[Data extracted from a collection]
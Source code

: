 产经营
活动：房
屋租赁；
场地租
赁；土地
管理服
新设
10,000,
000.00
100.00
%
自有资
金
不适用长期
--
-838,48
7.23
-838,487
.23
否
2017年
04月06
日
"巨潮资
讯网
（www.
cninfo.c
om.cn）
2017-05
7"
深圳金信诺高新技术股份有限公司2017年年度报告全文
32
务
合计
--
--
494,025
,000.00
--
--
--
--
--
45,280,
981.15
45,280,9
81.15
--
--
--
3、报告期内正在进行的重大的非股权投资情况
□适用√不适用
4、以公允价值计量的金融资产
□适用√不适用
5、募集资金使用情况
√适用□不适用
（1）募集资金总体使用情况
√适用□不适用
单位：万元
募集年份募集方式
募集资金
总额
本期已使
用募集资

About this exercise
In full and without deviation, reproduce the entries above.

Result below
Source code

: 产经营
活动：房
屋租赁；
场地租
赁；土地
管理服
新设
10,000,
000.00
100.00
%
自有资
金
不适用长期
--
-838,48
7.23
-838,487
.23
否
2017年
04月06
日
"巨潮资
讯网
（www.
cninfo.c
om.cn）
2017-05
7"
深圳金信诺高新技术股份有限公司2017年年度报告全文
32
务
合计
--
--
494,025
,000.00
--
--
--
--
--
45,280,
981.15
45,280,9
81.15
--
--
--
3、报告期内正在进行的重大的非股权投资情况
□适用√不适用
4、以公允价值计量的金融资产
□适用√不适用
5、募集资金使用情况
√适用□不适用
（1）募集资金总体使用情况
√适用□不适用
单位：万元
募集年份募集方式
募集资金
总额
本期已使
用募集资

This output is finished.